• [Exercise description]:
Across the entries below, how many lines have the string "fragile" in them? Reply with only the number.

• [Task input]:
=-=-=
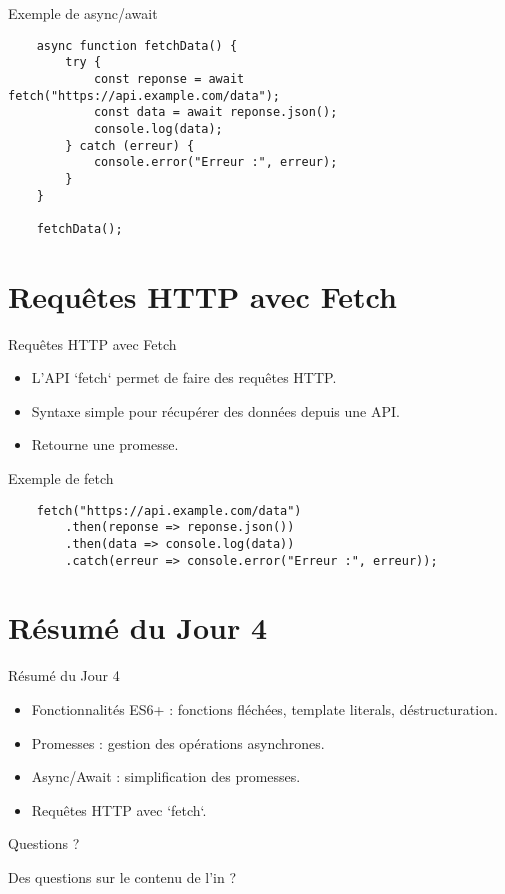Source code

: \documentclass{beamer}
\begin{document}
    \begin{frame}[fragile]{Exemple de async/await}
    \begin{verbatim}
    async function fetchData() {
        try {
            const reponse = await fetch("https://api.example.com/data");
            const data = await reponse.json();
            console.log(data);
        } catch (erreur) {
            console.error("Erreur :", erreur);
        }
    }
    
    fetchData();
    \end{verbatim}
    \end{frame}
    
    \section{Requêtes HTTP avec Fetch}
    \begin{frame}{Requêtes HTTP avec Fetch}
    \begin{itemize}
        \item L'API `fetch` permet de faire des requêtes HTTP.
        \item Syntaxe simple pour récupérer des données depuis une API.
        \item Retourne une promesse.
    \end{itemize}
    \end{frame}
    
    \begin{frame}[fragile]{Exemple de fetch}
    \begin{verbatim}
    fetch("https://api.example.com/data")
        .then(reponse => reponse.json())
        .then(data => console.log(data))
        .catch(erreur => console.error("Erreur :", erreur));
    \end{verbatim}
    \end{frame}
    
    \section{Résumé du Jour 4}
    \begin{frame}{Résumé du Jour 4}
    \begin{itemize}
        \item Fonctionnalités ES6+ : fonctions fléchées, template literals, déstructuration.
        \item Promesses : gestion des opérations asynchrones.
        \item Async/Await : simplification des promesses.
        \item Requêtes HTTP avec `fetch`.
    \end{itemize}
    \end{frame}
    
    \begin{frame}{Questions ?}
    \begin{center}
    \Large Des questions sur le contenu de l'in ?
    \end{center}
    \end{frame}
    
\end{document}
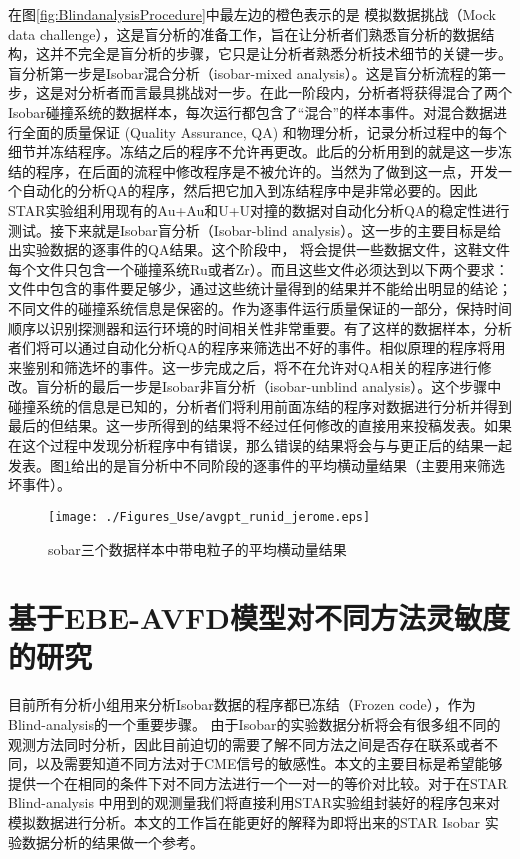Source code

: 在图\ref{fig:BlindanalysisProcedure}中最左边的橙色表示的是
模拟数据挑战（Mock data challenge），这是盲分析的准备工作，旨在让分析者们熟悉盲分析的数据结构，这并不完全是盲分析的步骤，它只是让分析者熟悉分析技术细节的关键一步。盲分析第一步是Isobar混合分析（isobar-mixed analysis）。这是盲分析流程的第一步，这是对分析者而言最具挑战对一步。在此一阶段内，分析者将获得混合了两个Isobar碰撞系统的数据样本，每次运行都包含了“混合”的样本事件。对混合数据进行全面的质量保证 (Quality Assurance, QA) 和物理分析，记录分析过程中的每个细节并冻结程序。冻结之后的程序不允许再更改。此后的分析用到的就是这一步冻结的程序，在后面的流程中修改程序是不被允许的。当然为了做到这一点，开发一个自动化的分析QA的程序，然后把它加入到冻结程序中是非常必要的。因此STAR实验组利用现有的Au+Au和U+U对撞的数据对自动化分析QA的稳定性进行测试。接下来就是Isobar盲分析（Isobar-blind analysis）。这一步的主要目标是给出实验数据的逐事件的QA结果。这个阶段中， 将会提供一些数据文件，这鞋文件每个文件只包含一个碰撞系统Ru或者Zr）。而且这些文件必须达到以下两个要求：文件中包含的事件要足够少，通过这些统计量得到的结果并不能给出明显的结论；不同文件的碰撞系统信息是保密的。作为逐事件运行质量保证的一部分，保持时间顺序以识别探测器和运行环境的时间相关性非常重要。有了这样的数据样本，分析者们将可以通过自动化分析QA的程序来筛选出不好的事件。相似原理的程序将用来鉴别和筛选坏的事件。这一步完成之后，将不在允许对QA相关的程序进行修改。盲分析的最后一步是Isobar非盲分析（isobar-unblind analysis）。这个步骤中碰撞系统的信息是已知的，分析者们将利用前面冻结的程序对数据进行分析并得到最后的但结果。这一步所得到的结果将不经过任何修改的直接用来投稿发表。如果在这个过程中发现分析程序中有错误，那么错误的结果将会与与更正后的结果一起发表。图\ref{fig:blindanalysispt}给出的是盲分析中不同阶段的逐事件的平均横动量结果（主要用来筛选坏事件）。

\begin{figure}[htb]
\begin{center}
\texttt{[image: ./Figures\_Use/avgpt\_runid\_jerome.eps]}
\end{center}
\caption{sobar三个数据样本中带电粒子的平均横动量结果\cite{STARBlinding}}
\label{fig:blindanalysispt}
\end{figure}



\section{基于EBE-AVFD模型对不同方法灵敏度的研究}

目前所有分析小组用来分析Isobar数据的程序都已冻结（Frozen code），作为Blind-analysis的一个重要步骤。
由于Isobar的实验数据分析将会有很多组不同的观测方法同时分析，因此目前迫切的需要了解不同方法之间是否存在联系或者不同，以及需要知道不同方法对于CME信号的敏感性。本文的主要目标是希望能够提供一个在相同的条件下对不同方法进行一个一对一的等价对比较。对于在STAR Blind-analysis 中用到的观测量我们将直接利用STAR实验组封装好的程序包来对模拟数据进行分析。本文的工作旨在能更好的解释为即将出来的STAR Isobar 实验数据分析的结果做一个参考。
=-=-=
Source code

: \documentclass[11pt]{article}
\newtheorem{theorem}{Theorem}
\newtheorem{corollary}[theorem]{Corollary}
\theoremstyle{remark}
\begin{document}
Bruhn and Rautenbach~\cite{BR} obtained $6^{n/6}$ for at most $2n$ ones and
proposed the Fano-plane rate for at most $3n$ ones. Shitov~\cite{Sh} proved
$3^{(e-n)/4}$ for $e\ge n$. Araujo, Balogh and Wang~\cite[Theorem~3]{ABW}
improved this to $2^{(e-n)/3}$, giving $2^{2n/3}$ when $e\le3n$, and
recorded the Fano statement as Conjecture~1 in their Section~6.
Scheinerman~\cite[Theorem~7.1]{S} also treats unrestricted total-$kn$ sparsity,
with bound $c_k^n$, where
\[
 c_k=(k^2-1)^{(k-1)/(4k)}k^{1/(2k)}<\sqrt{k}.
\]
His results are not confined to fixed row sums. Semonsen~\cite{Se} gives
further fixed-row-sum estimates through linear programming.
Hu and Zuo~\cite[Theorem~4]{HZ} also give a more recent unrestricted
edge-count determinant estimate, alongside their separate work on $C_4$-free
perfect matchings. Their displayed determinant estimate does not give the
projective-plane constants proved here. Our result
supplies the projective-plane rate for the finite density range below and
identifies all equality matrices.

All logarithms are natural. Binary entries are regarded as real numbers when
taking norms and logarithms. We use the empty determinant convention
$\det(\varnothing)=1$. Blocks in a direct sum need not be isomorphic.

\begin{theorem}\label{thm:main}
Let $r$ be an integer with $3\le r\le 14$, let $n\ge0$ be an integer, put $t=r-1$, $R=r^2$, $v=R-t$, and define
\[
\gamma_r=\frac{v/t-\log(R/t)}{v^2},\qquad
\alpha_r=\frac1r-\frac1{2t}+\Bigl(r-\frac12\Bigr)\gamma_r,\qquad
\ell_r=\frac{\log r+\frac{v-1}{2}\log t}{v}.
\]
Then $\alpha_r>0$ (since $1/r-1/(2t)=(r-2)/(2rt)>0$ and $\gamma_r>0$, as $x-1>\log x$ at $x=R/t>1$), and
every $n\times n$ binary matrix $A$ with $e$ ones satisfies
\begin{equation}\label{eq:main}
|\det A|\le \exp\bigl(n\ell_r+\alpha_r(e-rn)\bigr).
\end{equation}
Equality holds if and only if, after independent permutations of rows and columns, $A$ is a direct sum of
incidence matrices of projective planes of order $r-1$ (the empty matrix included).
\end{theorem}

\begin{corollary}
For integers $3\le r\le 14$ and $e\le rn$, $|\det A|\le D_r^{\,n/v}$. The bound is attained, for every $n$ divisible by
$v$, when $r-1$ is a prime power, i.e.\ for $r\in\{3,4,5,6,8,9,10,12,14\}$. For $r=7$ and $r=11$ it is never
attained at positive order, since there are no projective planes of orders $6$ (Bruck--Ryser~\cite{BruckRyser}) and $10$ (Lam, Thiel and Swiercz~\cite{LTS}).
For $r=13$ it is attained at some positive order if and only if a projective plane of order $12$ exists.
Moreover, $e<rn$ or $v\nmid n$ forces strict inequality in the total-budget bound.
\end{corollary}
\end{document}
=-=-=
• [Answer to the exercise]:
2